Truth or Consequences


When I hear the word vulnerable, certain images come to my mind:  A dog or cat, or any animal laying down on its back during a fight.  Someone with his or her back to a wall with nowhere to go.  Or someone walking down a cobblestone street, in the dark, slightly damp with scary music in the background.

All these scenarios indicated danger or losing to me.  And I shied away from using the word.  Yet it is the current buzzword in communication/new age health circles.  So I decided to look it up.

vulnerable |ˈvəln(ə)rəbəl|
adjective
susceptible to physical or emotional attack or harm: we were in a vulnerable position | small fish are vulnerable to predators.
Bridge (of a partnership) liable to higher penalties, either by convention or through having won one game toward a rubber.
ORIGIN early 17th cent.: from late Latin vulnerabilis, from Latin vulnerare ‘to wound,’ from vulnus ‘wound.’

What!?  Susceptible to attack!  Harm?!  Of course it is hard to be vulnerable. Of course I hear people say I don’t want to be vulnerable.

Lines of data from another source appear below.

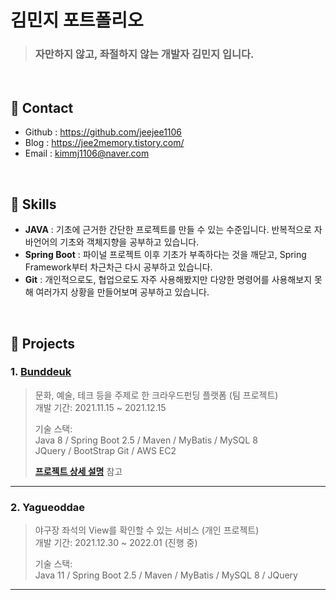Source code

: # 김민지 포트폴리오
> ### 자만하지 않고, 좌절하지 않는 개발자 김민지 입니다.

</br>

## :pushpin: Contact
- Github : https://github.com/jeejee1106
- Blog : https://jee2memory.tistory.com/
- Email : kimmj1106@naver.com

</br>

## :pushpin: Skills
- <b>JAVA</b> : 기초에 근거한 간단한 프로젝트를 만들 수 있는 수준입니다. 반복적으로 자바언어의 기초와 객체지향을 공부하고 있습니다.
- <b>Spring Boot</b> : 파이널 프로젝트 이후 기초가 부족하다는 것을 깨닫고, Spring Framework부터 차근차근 다시 공부하고 있습니다.
- <b>Git</b> : 개인적으로도, 협업으로도 자주 사용해봤지만 다양한 명령어를 사용해보지 못해 여러가지 상황을 만들어보며 공부하고 있습니다.

</br>

## :pushpin: Projects
### 1. [Bunddeuk](http://3.37.218.252:8080/)
>문화, 예술, 테크 등을 주제로 한 크라우드펀딩 플랫폼 (팀 프로젝트)  
>개발 기간: 2021.11.15 ~ 2021.12.15
>  
>기술 스택:  
>Java 8 / Spring Boot 2.5 / Maven / MyBatis / MySQL 8  
>JQuery / BootStrap
>Git / AWS EC2  
>
><b>[프로젝트 상세 설명](https://github.com/jeejee1106/FinalProject_update#readme)</b> 참고

---

### 2. Yagueoddae
>야구장 좌석의 View를 확인할 수 있는 서비스  (개인 프로젝트)  
>개발 기간: 2021.12.30 ~ 2022.01 (진행 중)  
>  
>기술 스택:  
>Java 11 / Spring Boot 2.5 / Maven / MyBatis / MySQL 8 / JQuery

---
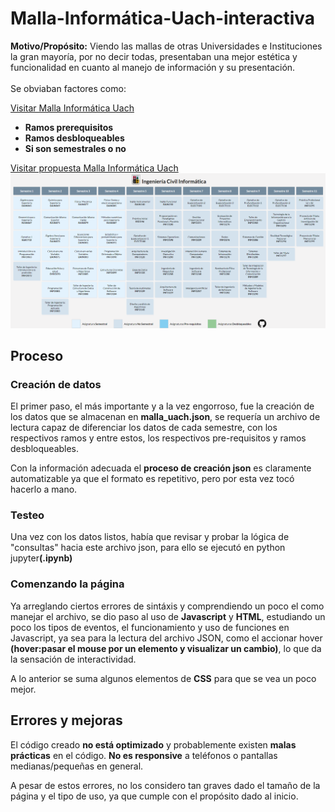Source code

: # Malla-Informática-Uach-interactiva
<p><b>Motivo/Propósito:</b> Viendo las mallas de otras Universidades e Instituciones la gran mayoría, por no decir todas, presentaban una mejor estética y funcionalidad en cuanto al manejo de información y su presentación.<br><br>Se obviaban factores como:</p>
<a href="https://www.uach.cl/dw/admision/plandeestudio.php?car=1708">Visitar Malla Informática Uach<a>
<ul>
  <li><strong>Ramos prerequisitos</strong></li>
  <li><strong>Ramos desbloqueables</strong></li>
  <li><strong>Si son semestrales o no</strong></li>
</ul>

<a href="https://alexbgh1.github.io/malla-informatica-uach/web/">Visitar propuesta Malla Informática Uach</a>
<img src="https://github.com/alexbgh1/malla-informatica-uach/blob/main/img_README/img_muestra.png?raw=true">
<h2>Proceso</h2>
<h3>Creación de datos</h3>
<p>El primer paso, el más importante y a la vez engorroso, fue la creación de los datos que se almacenan en <b>malla_uach.json</b>, se requería un archivo de lectura capaz de diferenciar los datos de cada semestre, con los respectivos ramos y entre estos, los respectivos pre-requisitos y ramos desbloqueables.</p>
<p>Con la información adecuada el <b>proceso de creación json</b> es claramente automatizable ya que el formato es repetitivo, pero por esta vez tocó hacerlo a mano.</p>
<h3>Testeo</h3>
<p>Una vez con los datos listos, había que revisar y probar la lógica de "consultas" hacia este archivo json, para ello se ejecutó en python jupyter<b>(.ipynb)</b></p>
<h3>Comenzando la página</h3>
<p>Ya arreglando ciertos errores de sintáxis y comprendiendo un poco el como manejar el archivo, se dio paso al uso de <b>Javascript</b> y <b>HTML</b>, estudiando un poco los tipos de eventos, el funcionamiento y uso de funciones en Javascript, ya sea para la lectura del archivo JSON, como el accionar hover <b>(hover:pasar el mouse por un elemento y visualizar un cambio)</b>, lo que da la sensación de interactividad.</p>
<p>A lo anterior se suma algunos elementos de <b>CSS</b> para que se vea un poco mejor.</p>

<h2>Errores y mejoras</h2>
<p>El código creado <b>no está optimizado</b> y probablemente existen <b>malas prácticas</b> en el código. <b>No es responsive</b> a teléfonos o pantallas medianas/pequeñas en general.</p>
<p>A pesar de estos errores, no los considero tan graves dado el tamaño de la página y el tipo de uso, ya que cumple con el propósito dado al inicio.</p>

But what does that have to do with saying the truth?  Why do we think that telling others what is really going on for us will make us susceptible to attack?  I’m sure it is an old story.  Parents and society in general not being able to communicate their needs without squashing the needs of the children?  Possibly going to school for 12+/- years sitting in straight rows, competing with the kids next to us for the approval of the authority?  Thus making ‘all others’ our enemies?  Yes, we do have a lot to get over.

And is there a difference between being susceptible to attack and being harmed?  I think yes.  And it is a big difference.  If someone doesn’t like what you say or do and they tell you (yes, even in ways you do not like, for example yelling or poking fun) which may seem like an attack, still really what is the harm?

So I looked up harm.

harm |härm|
noun
physical injury, esp. that which is deliberately inflicted: it's fine as long as no one is inflicting harm on anyone else.
• material damage: it's unlikely to do much harm to the engine.
• actual or potential ill effect or danger: I can't see any harm in it.
verb [ with obj. ]
physically injure: the villains didn't harm him.
• damage the health of: smoking when pregnant can harm your baby.
• have an adverse effect on: this could harm his Olympic prospects.

Talks about physical injury only.  Most often when the discussion of vulnerability comes up, it is emotional harm that we are talking about.  “I don’t feel emotionally safe.“   And that, my friends, is an inside job.  What I hear when you say ‘emotional safety’ is that you are not willing to bear the feelings you have because of the meaning you make about what someone says to you.  You are mistakenly giving your power away.  Maybe that’s why you might say you are vulnerable.  But, as it turns out, it isn’t true.  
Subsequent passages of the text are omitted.